Characterisation of rapid onset protection after Nipah vaccination, and the influence of prior paramyxovirus exposure on reactivity to Nipah

This project aims to identify potential markers of rapid onset protection after ChAdOx1 NipahB vaccination, and evaluate the cross-reactivity of Nipah virus with circulating paramyxoviruses in Bangladesh. Neutralising antibodies (nAbs) are generally considered the main defence against Nipah infection. However, pre-clinical studies show vaccine-induced protection from lethal challenge within a week post-vaccination, before detectable nAbs. We will model the early immune response to ChAdOx1 NipahB in phase 1 trials in UK and Bangladesh, using systems immunology to identify a panel of markers of the early response which are applicable across populations and measured by robust and transferrable assays.
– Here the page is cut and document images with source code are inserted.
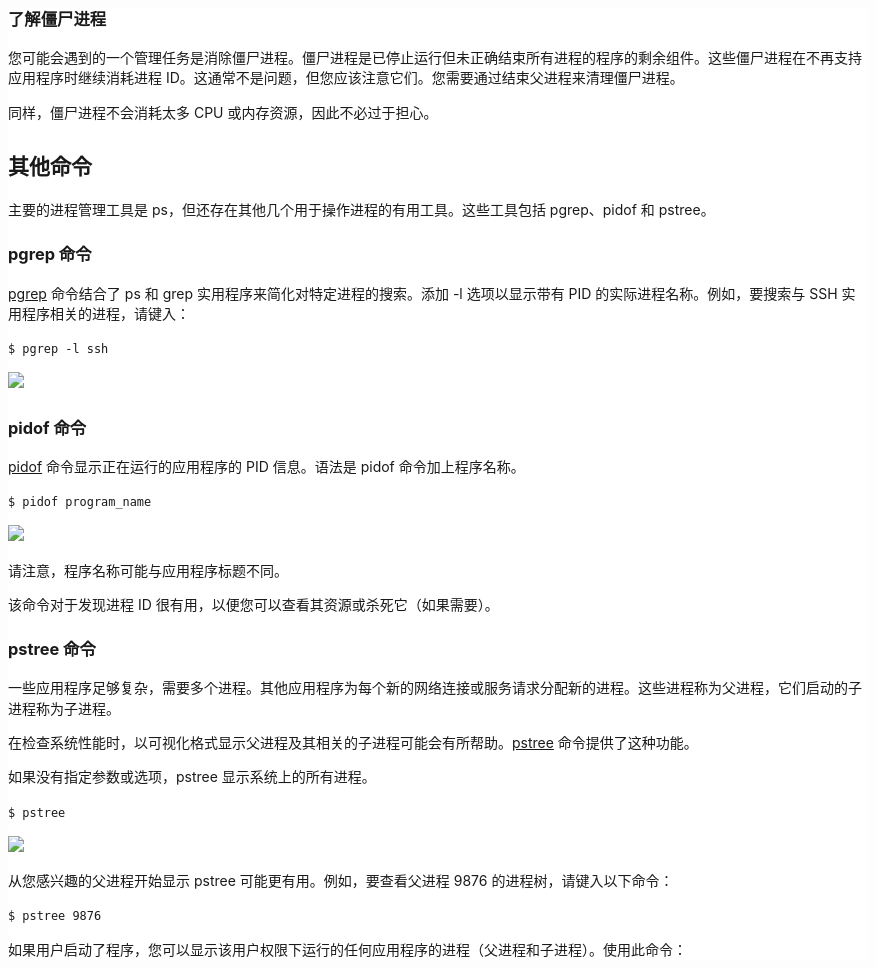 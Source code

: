 ### 了解僵尸进程

您可能会遇到的一个管理任务是消除僵尸进程。僵尸进程是已停止运行但未正确结束所有进程的程序的剩余组件。这些僵尸进程在不再支持应用程序时继续消耗进程 ID。这通常不是问题，但您应该注意它们。您需要通过结束父进程来清理僵尸进程。

同样，僵尸进程不会消耗太多 CPU 或内存资源，因此不必过于担心。

## 其他命令

主要的进程管理工具是 ps，但还存在其他几个用于操作进程的有用工具。这些工具包括 pgrep、pidof 和 pstree。

### pgrep 命令

[pgrep](https://linux.die.net/man/1/pgrep) 命令结合了 ps 和 grep 实用程序来简化对特定进程的搜索。添加 -l 选项以显示带有 PID 的实际进程名称。例如，要搜索与 SSH 实用程序相关的进程，请键入：

```
$ pgrep -l ssh
```

![](https://cdn.thenewstack.io/media/2024/04/72822cd7-pgrep-l-ssh.png)

### pidof 命令

[pidof](https://linux.die.net/man/8/pidof) 命令显示正在运行的应用程序的 PID 信息。语法是 pidof 命令加上程序名称。

```
$ pidof program_name
```

![](https://cdn.thenewstack.io/media/2024/04/9db1a183-pidof-sshd.png)

请注意，程序名称可能与应用程序标题不同。

该命令对于发现进程 ID 很有用，以便您可以查看其资源或杀死它（如果需要）。

### pstree 命令

一些应用程序足够复杂，需要多个进程。其他应用程序为每个新的网络连接或服务请求分配新的进程。这些进程称为父进程，它们启动的子进程称为子进程。

在检查系统性能时，以可视化格式显示父进程及其相关的子进程可能会有所帮助。[pstree](https://linux.die.net/man/1/pstree) 命令提供了这种功能。

如果没有指定参数或选项，pstree 显示系统上的所有进程。

```
$ pstree
```

![](https://cdn.thenewstack.io/media/2024/04/1e20bfd0-pstree.png)

从您感兴趣的父进程开始显示 pstree 可能更有用。例如，要查看父进程 9876 的进程树，请键入以下命令：

```
$ pstree 9876
```

如果用户启动了程序，您可以显示该用户权限下运行的任何应用程序的进程（父进程和子进程）。使用此命令：
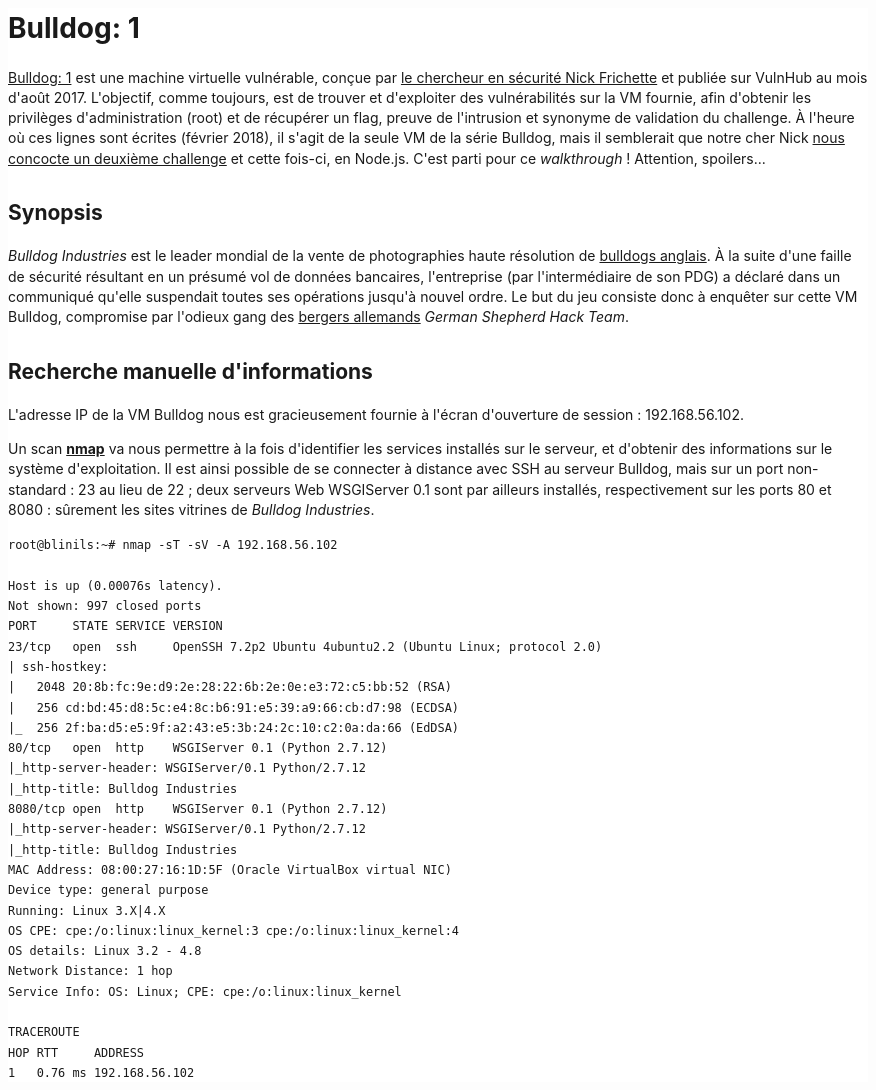 # Bulldog: 1

[Bulldog: 1](https://www.vulnhub.com/entry/bulldog-1,211/) est une machine virtuelle vulnérable, conçue par [le chercheur en sécurité Nick Frichette](https://frichetten.com/) et publiée sur VulnHub au mois d'août 2017. L'objectif, comme toujours, est de trouver et d'exploiter des vulnérabilités sur la VM fournie, afin d'obtenir les privilèges d'administration (root) et de récupérer un flag, preuve de l'intrusion et synonyme de validation du challenge. À l'heure où ces lignes sont écrites (février 2018), il s'agit de la seule VM de la série Bulldog, mais il semblerait que notre cher Nick [nous concocte un deuxième challenge](https://github.com/Frichetten/Bulldog-2-The-Reckoning) et cette fois-ci, en Node.js. C'est parti pour ce _walkthrough_ ! Attention, spoilers...

## Synopsis

_Bulldog Industries_ est le leader mondial de la vente de photographies haute résolution de [bulldogs anglais](https://fr.wikipedia.org/wiki/Bulldog_anglais). À la suite d'une faille de sécurité résultant en un présumé vol de données bancaires, l'entreprise (par l'intermédiaire de son PDG) a déclaré dans un communiqué qu'elle suspendait toutes ses opérations jusqu'à nouvel ordre. Le but du jeu consiste donc à enquêter sur cette VM Bulldog, compromise par
l'odieux gang des [bergers allemands](https://fr.wikipedia.org/wiki/Berger_allemand) _German Shepherd Hack Team_. 

## Recherche manuelle d'informations

L'adresse IP de la VM Bulldog nous est gracieusement fournie à l'écran d'ouverture de session : 192.168.56.102.

Un scan [__nmap__](https://nmap.org/book/man.html) va nous permettre à la fois d'identifier les services installés sur le serveur, et d'obtenir des informations sur le système d'exploitation. Il est ainsi possible de se connecter à distance avec SSH au serveur Bulldog, mais sur un port non-standard : 23 au lieu de 22 ; deux serveurs Web WSGIServer 0.1 sont par ailleurs installés, respectivement sur les ports 80 et 8080 : sûrement les sites vitrines de _Bulldog Industries_.

```console
root@blinils:~# nmap -sT -sV -A 192.168.56.102

Host is up (0.00076s latency).
Not shown: 997 closed ports
PORT     STATE SERVICE VERSION
23/tcp   open  ssh     OpenSSH 7.2p2 Ubuntu 4ubuntu2.2 (Ubuntu Linux; protocol 2.0)
| ssh-hostkey: 
|   2048 20:8b:fc:9e:d9:2e:28:22:6b:2e:0e:e3:72:c5:bb:52 (RSA)
|   256 cd:bd:45:d8:5c:e4:8c:b6:91:e5:39:a9:66:cb:d7:98 (ECDSA)
|_  256 2f:ba:d5:e5:9f:a2:43:e5:3b:24:2c:10:c2:0a:da:66 (EdDSA)
80/tcp   open  http    WSGIServer 0.1 (Python 2.7.12)
|_http-server-header: WSGIServer/0.1 Python/2.7.12
|_http-title: Bulldog Industries
8080/tcp open  http    WSGIServer 0.1 (Python 2.7.12)
|_http-server-header: WSGIServer/0.1 Python/2.7.12
|_http-title: Bulldog Industries
MAC Address: 08:00:27:16:1D:5F (Oracle VirtualBox virtual NIC)
Device type: general purpose
Running: Linux 3.X|4.X
OS CPE: cpe:/o:linux:linux_kernel:3 cpe:/o:linux:linux_kernel:4
OS details: Linux 3.2 - 4.8
Network Distance: 1 hop
Service Info: OS: Linux; CPE: cpe:/o:linux:linux_kernel

TRACEROUTE
HOP RTT     ADDRESS
1   0.76 ms 192.168.56.102
```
Clinical trials and subsequent NHP challenge study to evaluate marker correlation with rapid protection from disease after vaccination are planned with and funded by CEPI. Immune responses to Nipah vaccination or infection may be influenced by previous exposure to related paramyxoviruses. In vitro, T-cell clones against conserved paramyxoviruses epitopes kill Nipah-infected cells, but the extent of cross-reactivity in vaccine target populations is unknown. We will identify relevant paramyxoviruses with a serosurvey across Bangladesh, then develop a T-cell reactivity assay differentiating species-specific and pan-paramyxovirus epitope responses. We can then evaluate the potential impact of T-cell cross- reactivity on responses to Nipah vaccination or infection.